Mauria[Nemoriańska ambasada] Chwila odpoczynku

Miasto położone na północny-zachód od Mglistych Bagien, otoczone gęstą puszczą, jedyną droga prowadząca do miasta jest dolina Umarłych lub też nie mniej niebezpieczne bagna. Niewielu tutaj przybywa miasto zaczyna wymierać, gdyż młodzi jego mieszkańcy uciekają stąd jak najdalej od tajemniczej Doliny Umarłych.
Awatar użytkownika
Histoffe
Błądzący po drugiej stronie
Posty: 74
Rejestracja: 10 lat temu
Rasa: Upadły Anioł
Profesje:

Post autor: Histoffe »

Histoffe była zła, głównie na siebie za doprowadzenie do takiej sytuacji. Miała przecież przeczucie ostrzegające ją przed ponownym Wezwaniem Krwi, mimo to nie ostrzegła ich. Błąd! Zamiast trzymać się swojego kodeksu, to postanowiła wyprać z siebie moc, co było też błędem, i podglądać coś co mogło zamknąć jej drogę do niebios. Wielki błąd!. W dodatku wcześniej nadwyrężyła swój zmysł magiczny bez nagłej sytuacji. Jak mogłaś być taka głupia, skarciła siebie w myślach.

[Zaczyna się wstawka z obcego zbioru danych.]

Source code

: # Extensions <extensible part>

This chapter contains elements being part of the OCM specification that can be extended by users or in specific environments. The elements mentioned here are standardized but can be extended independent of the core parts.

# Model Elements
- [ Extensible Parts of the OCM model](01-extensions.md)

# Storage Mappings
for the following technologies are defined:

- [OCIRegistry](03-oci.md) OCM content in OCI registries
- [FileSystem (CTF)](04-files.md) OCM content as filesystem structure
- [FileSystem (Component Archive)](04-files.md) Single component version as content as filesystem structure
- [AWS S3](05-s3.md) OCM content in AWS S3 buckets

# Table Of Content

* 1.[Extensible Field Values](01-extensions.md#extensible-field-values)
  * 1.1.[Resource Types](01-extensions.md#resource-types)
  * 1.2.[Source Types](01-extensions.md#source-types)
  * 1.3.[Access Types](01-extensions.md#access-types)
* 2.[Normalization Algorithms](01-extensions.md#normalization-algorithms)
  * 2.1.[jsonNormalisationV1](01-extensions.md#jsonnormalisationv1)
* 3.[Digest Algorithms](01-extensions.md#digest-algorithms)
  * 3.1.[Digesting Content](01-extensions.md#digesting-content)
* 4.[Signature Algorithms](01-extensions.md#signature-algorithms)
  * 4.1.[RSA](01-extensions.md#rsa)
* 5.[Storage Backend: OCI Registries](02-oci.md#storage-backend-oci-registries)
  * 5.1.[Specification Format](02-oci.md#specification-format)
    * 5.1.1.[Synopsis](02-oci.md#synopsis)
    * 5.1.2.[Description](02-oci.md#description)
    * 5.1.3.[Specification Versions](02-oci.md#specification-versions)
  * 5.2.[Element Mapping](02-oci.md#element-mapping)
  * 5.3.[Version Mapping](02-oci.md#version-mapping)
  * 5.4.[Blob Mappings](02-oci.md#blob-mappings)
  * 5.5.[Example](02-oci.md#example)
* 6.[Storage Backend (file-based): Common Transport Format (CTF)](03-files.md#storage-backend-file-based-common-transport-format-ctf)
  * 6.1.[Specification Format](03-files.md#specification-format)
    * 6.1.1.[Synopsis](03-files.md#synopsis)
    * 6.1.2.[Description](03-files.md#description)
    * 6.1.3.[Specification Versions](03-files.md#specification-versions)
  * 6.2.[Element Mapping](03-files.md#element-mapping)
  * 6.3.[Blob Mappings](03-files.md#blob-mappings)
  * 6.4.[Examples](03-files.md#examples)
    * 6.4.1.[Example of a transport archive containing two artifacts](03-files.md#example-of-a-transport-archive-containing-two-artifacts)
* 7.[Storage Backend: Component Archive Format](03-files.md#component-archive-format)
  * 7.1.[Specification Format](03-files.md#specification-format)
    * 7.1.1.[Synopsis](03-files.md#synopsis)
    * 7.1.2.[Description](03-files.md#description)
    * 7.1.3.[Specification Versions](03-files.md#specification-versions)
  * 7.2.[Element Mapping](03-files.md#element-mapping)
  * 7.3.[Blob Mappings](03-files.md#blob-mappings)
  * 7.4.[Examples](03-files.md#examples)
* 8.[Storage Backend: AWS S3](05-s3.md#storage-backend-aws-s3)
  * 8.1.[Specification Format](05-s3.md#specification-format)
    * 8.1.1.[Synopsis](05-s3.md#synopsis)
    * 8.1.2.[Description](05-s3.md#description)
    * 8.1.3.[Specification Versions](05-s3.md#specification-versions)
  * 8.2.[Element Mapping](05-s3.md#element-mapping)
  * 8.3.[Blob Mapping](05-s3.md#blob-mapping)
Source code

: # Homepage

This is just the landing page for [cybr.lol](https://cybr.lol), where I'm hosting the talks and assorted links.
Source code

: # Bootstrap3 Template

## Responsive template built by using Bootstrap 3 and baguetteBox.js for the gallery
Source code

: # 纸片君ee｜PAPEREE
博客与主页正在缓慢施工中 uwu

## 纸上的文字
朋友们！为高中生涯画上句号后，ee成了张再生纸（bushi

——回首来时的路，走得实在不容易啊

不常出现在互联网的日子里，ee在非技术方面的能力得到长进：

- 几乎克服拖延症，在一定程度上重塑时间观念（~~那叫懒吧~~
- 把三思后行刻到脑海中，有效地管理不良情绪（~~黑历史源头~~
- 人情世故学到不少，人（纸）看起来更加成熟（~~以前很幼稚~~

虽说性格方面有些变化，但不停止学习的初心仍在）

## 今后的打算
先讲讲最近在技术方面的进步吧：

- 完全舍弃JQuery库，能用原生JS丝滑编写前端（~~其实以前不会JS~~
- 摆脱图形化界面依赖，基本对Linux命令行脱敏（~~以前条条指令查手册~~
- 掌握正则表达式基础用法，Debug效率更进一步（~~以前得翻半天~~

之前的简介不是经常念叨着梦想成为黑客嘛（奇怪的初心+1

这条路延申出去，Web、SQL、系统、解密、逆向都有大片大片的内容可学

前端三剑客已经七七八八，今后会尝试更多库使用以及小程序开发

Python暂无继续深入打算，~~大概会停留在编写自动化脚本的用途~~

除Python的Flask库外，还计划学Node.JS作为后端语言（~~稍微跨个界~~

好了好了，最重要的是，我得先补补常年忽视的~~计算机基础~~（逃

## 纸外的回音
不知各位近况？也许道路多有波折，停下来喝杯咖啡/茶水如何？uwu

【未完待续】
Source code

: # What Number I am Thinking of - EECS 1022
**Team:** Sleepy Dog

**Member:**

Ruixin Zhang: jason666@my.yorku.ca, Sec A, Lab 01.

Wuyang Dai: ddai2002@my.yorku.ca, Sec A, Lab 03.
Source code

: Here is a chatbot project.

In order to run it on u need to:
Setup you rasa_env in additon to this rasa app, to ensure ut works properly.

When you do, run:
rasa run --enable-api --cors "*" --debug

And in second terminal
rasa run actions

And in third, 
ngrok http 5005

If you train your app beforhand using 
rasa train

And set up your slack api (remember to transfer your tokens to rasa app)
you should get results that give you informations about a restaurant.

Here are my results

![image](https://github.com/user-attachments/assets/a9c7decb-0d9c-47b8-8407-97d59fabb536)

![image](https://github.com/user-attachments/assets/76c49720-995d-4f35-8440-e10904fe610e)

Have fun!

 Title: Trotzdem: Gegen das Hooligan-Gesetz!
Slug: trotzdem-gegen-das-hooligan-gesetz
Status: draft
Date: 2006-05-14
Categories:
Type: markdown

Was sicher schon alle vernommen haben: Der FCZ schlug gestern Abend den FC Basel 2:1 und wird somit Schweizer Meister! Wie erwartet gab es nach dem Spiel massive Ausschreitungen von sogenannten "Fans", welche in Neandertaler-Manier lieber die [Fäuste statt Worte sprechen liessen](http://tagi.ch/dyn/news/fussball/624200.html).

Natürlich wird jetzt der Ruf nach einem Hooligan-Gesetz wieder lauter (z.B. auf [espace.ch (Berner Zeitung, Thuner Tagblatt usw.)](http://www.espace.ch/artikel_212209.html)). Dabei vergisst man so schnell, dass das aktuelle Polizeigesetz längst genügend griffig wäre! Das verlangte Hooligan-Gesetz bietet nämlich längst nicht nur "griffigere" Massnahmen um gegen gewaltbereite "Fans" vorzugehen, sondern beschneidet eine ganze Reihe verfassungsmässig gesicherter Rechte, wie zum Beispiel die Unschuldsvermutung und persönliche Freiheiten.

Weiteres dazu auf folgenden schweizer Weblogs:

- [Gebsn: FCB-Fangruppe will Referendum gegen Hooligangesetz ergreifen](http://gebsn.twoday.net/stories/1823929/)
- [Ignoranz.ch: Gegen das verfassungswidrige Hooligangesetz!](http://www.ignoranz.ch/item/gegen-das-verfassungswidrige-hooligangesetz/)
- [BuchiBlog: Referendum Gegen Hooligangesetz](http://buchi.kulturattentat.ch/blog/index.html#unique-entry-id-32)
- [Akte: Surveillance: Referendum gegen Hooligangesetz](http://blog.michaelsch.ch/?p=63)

- Mileeno! - szorstkim tonem - Krew nie jest już potrzebna. Potrzebuje on teraz medyka, ziół i odpoczynku. Traktowanie go teraz magią nie powinno mu wyjść na dobre. Jest jeszcze jeden problem, wilkołak narobił hałasu. Wampiry mogą chcieć jego głowę, będą wbijać się do ambasady. Te miasto jest ich, wątpię by wschód słońca nad Maurią zrobiłby im krzywdę.
- Is, możesz iść? Trzeba cię z stąd zabrać.
Wypiła zawartość kałamarza, w którym powinna znajdować się jej moc. Nie było tego wiele, ale zawsze coś.
- Ja wyczerpałam swoją moce we większości i uszkodziłam sobie zmysł magiczny, nic groźnego, ale słabo z moimi czarami. Is… Sama widzisz. Mówiłaś, że jesteś w stanie podbić każdą twierdze. Obroń ambasadę.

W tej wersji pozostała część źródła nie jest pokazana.